The range of the M-60 machine gun is about 1,200 meters, but you don't want to be firing at extreme range and you want overlapping fields of fire. So let's call it an M-60, backed by riflemen, etc. every 500 meters. There are six M-60s in a rifle company's weapons platoon, so the company could cover 3,000 meters.
22 miles is about 35.4 kilometers. Let's call it 36 for simplicity's sake. You're going to need 12 Marine rifle companies -- that's four infantry battalions (or a regiment plus one battalion) of three rifle companies each, backed up by a weapons company and a headquarters company for each battalion -- to cover that territory.

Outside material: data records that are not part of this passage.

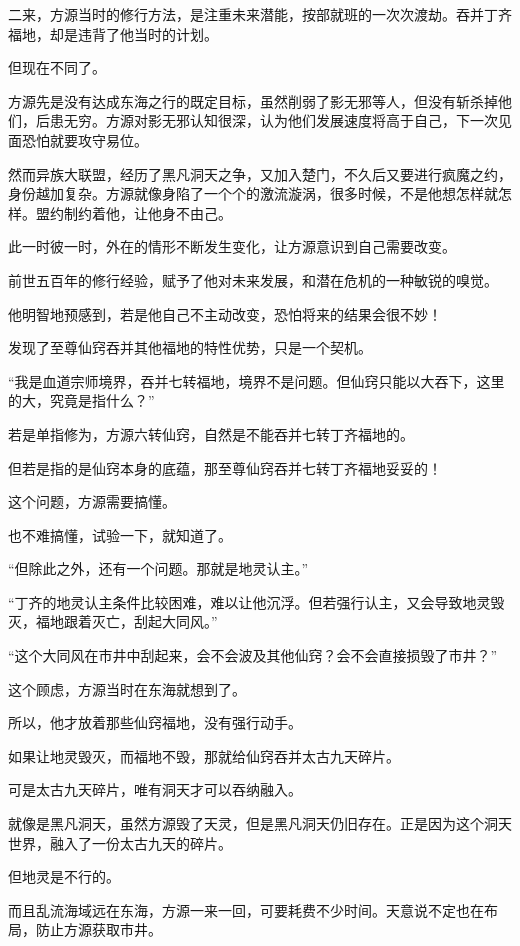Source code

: \begin{this_body}
二来，方源当时的修行方法，是注重未来潜能，按部就班的一次次渡劫。吞并丁齐福地，却是违背了他当时的计划。

但现在不同了。

方源先是没有达成东海之行的既定目标，虽然削弱了影无邪等人，但没有斩杀掉他们，后患无穷。方源对影无邪认知很深，认为他们发展速度将高于自己，下一次见面恐怕就要攻守易位。

然而异族大联盟，经历了黑凡洞天之争，又加入楚门，不久后又要进行疯魔之约，身份越加复杂。方源就像身陷了一个个的激流漩涡，很多时候，不是他想怎样就怎样。盟约制约着他，让他身不由己。

此一时彼一时，外在的情形不断发生变化，让方源意识到自己需要改变。

前世五百年的修行经验，赋予了他对未来发展，和潜在危机的一种敏锐的嗅觉。

他明智地预感到，若是他自己不主动改变，恐怕将来的结果会很不妙！

发现了至尊仙窍吞并其他福地的特性优势，只是一个契机。

“我是血道宗师境界，吞并七转福地，境界不是问题。但仙窍只能以大吞下，这里的大，究竟是指什么？”

若是单指修为，方源六转仙窍，自然是不能吞并七转丁齐福地的。

但若是指的是仙窍本身的底蕴，那至尊仙窍吞并七转丁齐福地妥妥的！

这个问题，方源需要搞懂。

也不难搞懂，试验一下，就知道了。

“但除此之外，还有一个问题。那就是地灵认主。”

“丁齐的地灵认主条件比较困难，难以让他沉浮。但若强行认主，又会导致地灵毁灭，福地跟着灭亡，刮起大同风。”

“这个大同风在市井中刮起来，会不会波及其他仙窍？会不会直接损毁了市井？”

这个顾虑，方源当时在东海就想到了。

所以，他才放着那些仙窍福地，没有强行动手。

如果让地灵毁灭，而福地不毁，那就给仙窍吞并太古九天碎片。

可是太古九天碎片，唯有洞天才可以吞纳融入。

就像是黑凡洞天，虽然方源毁了天灵，但是黑凡洞天仍旧存在。正是因为这个洞天世界，融入了一份太古九天的碎片。

但地灵是不行的。

而且乱流海域远在东海，方源一来一回，可要耗费不少时间。天意说不定也在布局，防止方源获取市井。


\end{this_body}
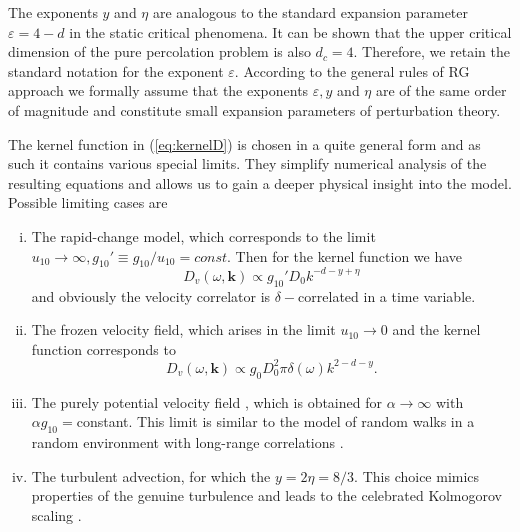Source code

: \documentclass[aps,pre,url,twocolumn,superscriptaddress]{revtex4-1}
\def\eps{\varepsilon}
\def\mk{{\bm k}}
\begin{document}
The exponents $y$ and $\eta$ are analogous to the standard expansion parameter
$\eps = 4-d$ in the static critical phenomena.
It can be shown that the upper critical dimension of the pure
percolation problem \cite{JanTau04} is also $d_c = 4$.
Therefore, we retain the standard notation for the exponent $\eps$.
According to the general rules \cite{Vasiliev} of RG approach we formally assume
that  the exponents $\eps,y$ and $\eta$ are of the same order of magnitude and
 constitute small expansion parameters of perturbation theory.

%
%
%
The kernel function in (\ref{eq:kernelD}) is chosen in a quite
general form
 and as such it contains various special limits. 
 They simplify numerical analysis of the resulting equations and
 allows us to gain a deeper physical insight into the model.
 Possible limiting cases are
\begin{enumerate}[i)]
  \item The rapid-change model, which corresponds
	to the limit $u_{10} \rightarrow \infty, g_{10}' \equiv g_{10}/u_{10} = const$.
	Then for the kernel function we have
	\begin{equation}
	   D_v(\omega,{\mk}) \propto g_{10}' D_0 k^{-d-y+\eta}
	   \label{eq:rch_limit}
	\end{equation}
	 and obviously the velocity correlator is $\delta-$correlated in a time
	 variable.	
  \item The frozen velocity field, which arises in the limit $u_{10} \rightarrow 0$ 
	and the kernel function corresponds to 
	\begin{equation}
	   D_{v}(\omega,{\mk}) \propto g_0 D_0^2 \pi \delta(\omega) k^{2-d-y}.
	   \label{eq:fvf_limit}
	\end{equation}
  \item The purely potential velocity field , which is obtained for 
	$\alpha\rightarrow\infty$ with $\alpha g_{10}=$constant.
	This limit is similar to
	the model of random walks in a random environment with long-range
	correlations \cite{HonKar88,Bou90}.
  \item The turbulent advection, for which the $y=2\eta=8/3$. This choice mimics
	properties of the genuine turbulence and leads to the celebrated Kolmogorov
	scaling \cite{Frisch}.
\end{enumerate}
\end{document}
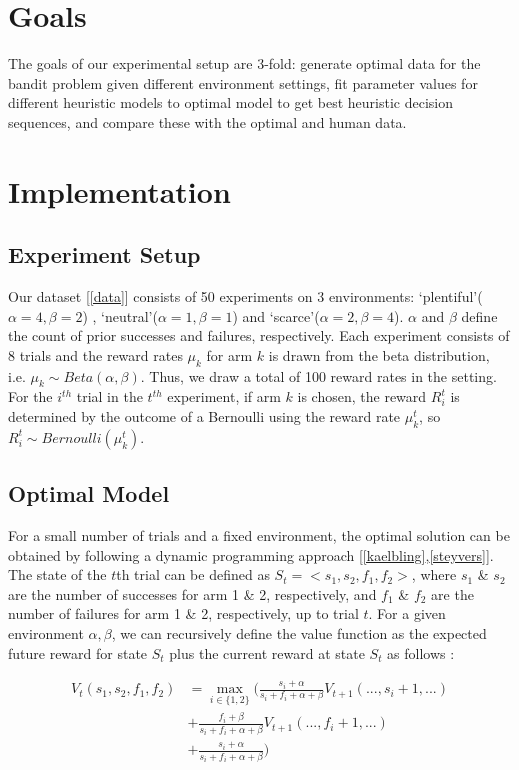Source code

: \section{Goals}
The goals of our experimental setup are 3-fold: generate optimal data for the bandit problem given different environment settings, fit parameter values for different heuristic models to optimal model to get best heuristic decision sequences, and compare these with the optimal and human data.

\section{Implementation}
\subsection{Experiment Setup}
Our dataset [\ref{data}] consists of 50 experiments on 3 environments: ‘plentiful’($\alpha=4,\beta=2$) , ‘neutral’($\alpha=1,\beta=1$) and ‘scarce’($\alpha=2,\beta=4$). $\alpha$ and $\beta$ define the count of prior successes and failures, respectively. Each experiment consists of 8 trials and the reward rates $\mu_k$ for arm $k$ is drawn from the beta distribution, i.e. $\mu_k \sim Beta (\alpha, \beta)$. Thus, we draw a total of 100 reward rates in the setting. For the $i^{th}$ trial in the $t^{th}$ experiment, if arm $k$ is chosen, the reward $R_i^t$ is determined by the outcome of a Bernoulli using the reward rate $\mu_k^t$, so $R_i^t \sim Bernoulli (\mu_k^t)$.

\subsection{Optimal Model}
For a small number of trials and a fixed environment, the optimal solution can be obtained by following a dynamic programming approach [\ref{kaelbling},\ref{steyvers}]. The state of the $t$th trial can be defined as $S_t = <s_1,s_2,f_1,f_2>$, where $s_1$ \& $s_2$ are the number of successes for arm 1 \& 2, respectively, and $f_1$ \& $f_2$ are the number of failures for arm 1 \& 2, respectively, up to trial $t$. For a given environment $\alpha,\beta$, we can recursively define the value function as the expected future reward for state $S_t$ plus the current reward at state $S_t$ as follows : 

\begin{align*}
	V_t(s_1,s_2,f_1,f_2) &= \max_{i \in \{1,2\}} 
	\Big(
	\frac{s_i + \alpha}{s_i + f_i + \alpha + \beta} V_{t+1}(...,s_i+1,...) \\
	&+ \frac{f_i + \beta}{s_i + f_i + \alpha + \beta} V_{t+1}(...,f_i+1,...)\\
	&+ \frac{s_i + \alpha}{s_i + f_i + \alpha + \beta} 
	\Big)	
\end{align*}


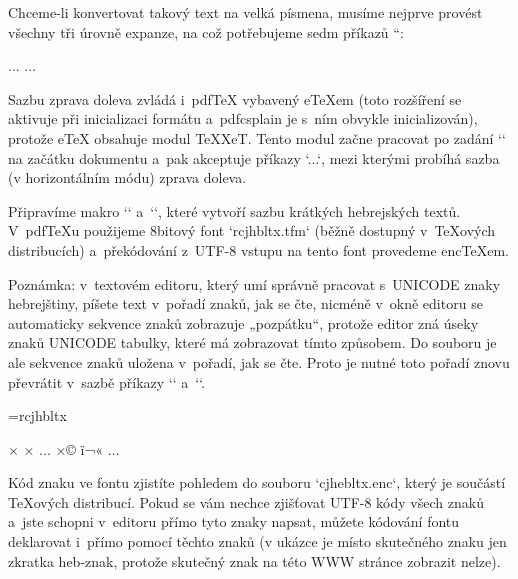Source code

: Chceme-li konvertovat takový text na velká písmena, musíme nejprve provést všechny tři úrovně expanze, na což potřebujeme sedm příkazů `\expandafter`: 

\begtt
\def\exseven{\expandafter\expandafter\expandafter 
             \expandafter\expandafter\expandafter\expandafter} 
...\uppercase\exseven{\mtext{id}}... 
\endtt

 


Sazbu zprava doleva zvládá i~pdfTeX vybavený eTeXem (toto rozšíření se aktivuje při inicializaci formátu a~pdfcsplain je s~ním obvykle inicializován), protože eTeX obsahuje modul TeXXeT. Tento modul začne pracovat po zadání `` na začátku dokumentu a~pak akceptuje příkazy `\beginR...\endR`, mezi kterými probíhá sazba (v horizontálním módu) zprava doleva. 



Připravíme makro `` a~``, které vytvoří sazbu krátkých hebrejských textů. V~pdfTeXu použijeme 8bitový font `rcjhbltx.tfm` (běžně dostupný v~TeXových distribucích) a~překódování z~UTF-8 vstupu na tento font provedeme encTeXem. 



Poznámka: v~textovém editoru, který umí správně pracovat s~UNICODE znaky hebrejštiny, píšete text v~pořadí znaků, jak se čte, nicméně v~okně editoru se automaticky sekvence znaků zobrazuje „pozpátku“, protože editor zná úseky znaků UNICODE tabulky, které má zobrazovat tímto způsobem. Do souboru je ale sekvence znaků uložena v~pořadí, jak se čte. Proto je nutné toto pořadí znovu převrátit v~sazbě příkazy `\beginR` a~`\endR`. 

\begtt
{} 
\font\hebrewfont=rcjhbltx 
\def\texthebrew#1{\leavevmode\beginR{\hebrewfont#1}\endR} 
\long\def\hebrewpar#1{\par\hbox{\beginR\vbox{\hebrewfont#1}\endR}} 
 
\mubyte\HEBalef             ^^d7^^90\endmubyte      \chardef{} 
\mubyte\HEBbet              ^^d7^^91\endmubyte      \cahrdef{} 
... 
\mubyte\HEBshin             ^^d7^^a9\endmubyte      \chardef{} 
\mubyte\HEBshinshindotdages ^^ef^^ac^^ab\endmubyte  \chardef{} 
... 
\endtt


Kód znaku ve fontu zjistíte pohledem do souboru `cjhebltx.enc`, který je součástí TeXových distribucí. Pokud se vám nechce zjišťovat UTF-8 kódy všech znaků a~jste schopni v~editoru přímo tyto znaky napsat, můžete kódování fontu deklarovat i~přímo pomocí těchto znaků (v ukázce je místo skutečného znaku jen zkratka heb-znak, protože skutečný znak na této WWW stránce zobrazit nelze).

So about 3600 Marines (not including regimental assets), or 100 per mile.
Assuming an average rank of very junior lance corporal (I'm being conservative, remember?), none of whom get extra pay for dependents (ha!), etc., their base pay alone ($1,931) is going to come to close to $7 million per month. That's not counting their food, their medical care, the costs of housing them, the costs of operations, etc.
Want to do that all along the 1,900 miles of US-Mexico border? Per my lowball junior lance corporal formula, the pay alone will come to a little over $600 million per month, or $7.25 billion per year.
Let's be realistic about the pay and call it $15 billion a year because most of those Marines won't be lance corporals and most of them will be getting extra allowances for dependents, etc. And that's before they eat a meal, show up at sick bay with the clap, start their Hummers up and burn gas going on patrol, etc.
I'm guessing that real "border enforcement" of that type would run $50 billion a year, easy. It would also require more than half again as many people as the Marine Corps currently has serving in all occupations, and far more than the US Army has serving in infantry.
And anyone with a pair of wire cutters and the ability to keep quiet (or a working boat) who really wanted in would probably get in anyway.